Work task =>
Give back an exact copy of the lines below, from the first through the line with "- Documentation: [docs.zenopay.com](https://docs.zenopay.com)"; please stop there.

[Data for analysis — start]

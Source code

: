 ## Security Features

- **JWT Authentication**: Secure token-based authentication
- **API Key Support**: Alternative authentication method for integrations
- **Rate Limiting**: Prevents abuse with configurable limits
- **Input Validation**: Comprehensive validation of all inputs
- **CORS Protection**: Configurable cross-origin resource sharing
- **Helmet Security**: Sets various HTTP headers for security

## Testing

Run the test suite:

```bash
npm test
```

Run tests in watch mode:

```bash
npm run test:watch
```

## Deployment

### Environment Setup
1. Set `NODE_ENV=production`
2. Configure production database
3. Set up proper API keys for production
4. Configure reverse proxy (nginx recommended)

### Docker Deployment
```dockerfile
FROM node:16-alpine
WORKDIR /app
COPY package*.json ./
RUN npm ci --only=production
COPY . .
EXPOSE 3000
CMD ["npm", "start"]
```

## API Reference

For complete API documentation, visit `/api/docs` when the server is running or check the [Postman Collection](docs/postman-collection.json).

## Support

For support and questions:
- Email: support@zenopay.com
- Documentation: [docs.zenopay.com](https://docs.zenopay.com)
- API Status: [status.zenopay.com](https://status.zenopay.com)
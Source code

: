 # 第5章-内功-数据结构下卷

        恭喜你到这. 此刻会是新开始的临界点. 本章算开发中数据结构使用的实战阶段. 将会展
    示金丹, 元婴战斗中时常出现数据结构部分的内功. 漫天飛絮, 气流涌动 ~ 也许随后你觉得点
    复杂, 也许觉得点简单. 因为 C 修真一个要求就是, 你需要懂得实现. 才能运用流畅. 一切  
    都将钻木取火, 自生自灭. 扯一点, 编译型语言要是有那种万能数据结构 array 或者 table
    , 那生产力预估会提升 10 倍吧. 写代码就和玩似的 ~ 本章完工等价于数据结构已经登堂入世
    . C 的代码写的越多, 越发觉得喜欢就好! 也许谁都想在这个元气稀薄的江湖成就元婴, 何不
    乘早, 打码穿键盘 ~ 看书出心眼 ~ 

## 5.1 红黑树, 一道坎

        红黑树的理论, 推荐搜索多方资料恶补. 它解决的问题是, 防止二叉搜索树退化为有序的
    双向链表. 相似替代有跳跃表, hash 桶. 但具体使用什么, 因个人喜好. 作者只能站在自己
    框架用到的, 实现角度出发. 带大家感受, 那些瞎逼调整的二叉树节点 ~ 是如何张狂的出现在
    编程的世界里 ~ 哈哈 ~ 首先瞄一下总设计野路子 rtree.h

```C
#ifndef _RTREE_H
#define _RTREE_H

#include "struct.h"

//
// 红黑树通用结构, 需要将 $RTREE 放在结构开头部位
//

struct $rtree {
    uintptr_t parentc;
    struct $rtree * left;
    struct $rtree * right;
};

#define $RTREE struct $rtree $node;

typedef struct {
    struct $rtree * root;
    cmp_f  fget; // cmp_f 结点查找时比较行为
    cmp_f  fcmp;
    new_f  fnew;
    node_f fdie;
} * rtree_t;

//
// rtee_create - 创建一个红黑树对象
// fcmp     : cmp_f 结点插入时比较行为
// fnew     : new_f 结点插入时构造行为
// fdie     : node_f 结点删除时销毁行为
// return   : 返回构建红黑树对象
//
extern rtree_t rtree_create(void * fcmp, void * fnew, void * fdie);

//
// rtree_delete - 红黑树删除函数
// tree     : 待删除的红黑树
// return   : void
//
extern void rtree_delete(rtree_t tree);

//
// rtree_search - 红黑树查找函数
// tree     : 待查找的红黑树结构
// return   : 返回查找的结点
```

[Data for analysis — finish]

Solution to this problem =>
Source code

: ## Security Features

- **JWT Authentication**: Secure token-based authentication
- **API Key Support**: Alternative authentication method for integrations
- **Rate Limiting**: Prevents abuse with configurable limits
- **Input Validation**: Comprehensive validation of all inputs
- **CORS Protection**: Configurable cross-origin resource sharing
- **Helmet Security**: Sets various HTTP headers for security

## Testing

Run the test suite:

```bash
npm test
```

Run tests in watch mode:

```bash
npm run test:watch
```

## Deployment

### Environment Setup
1. Set `NODE_ENV=production`
2. Configure production database
3. Set up proper API keys for production
4. Configure reverse proxy (nginx recommended)

### Docker Deployment
```dockerfile
FROM node:16-alpine
WORKDIR /app
COPY package*.json ./
RUN npm ci --only=production
COPY . .
EXPOSE 3000
CMD ["npm", "start"]
```

## API Reference

For complete API documentation, visit `/api/docs` when the server is running or check the [Postman Collection](docs/postman-collection.json).

## Support

For support and questions:
- Email: support@zenopay.com
- Documentation: [docs.zenopay.com](https://docs.zenopay.com)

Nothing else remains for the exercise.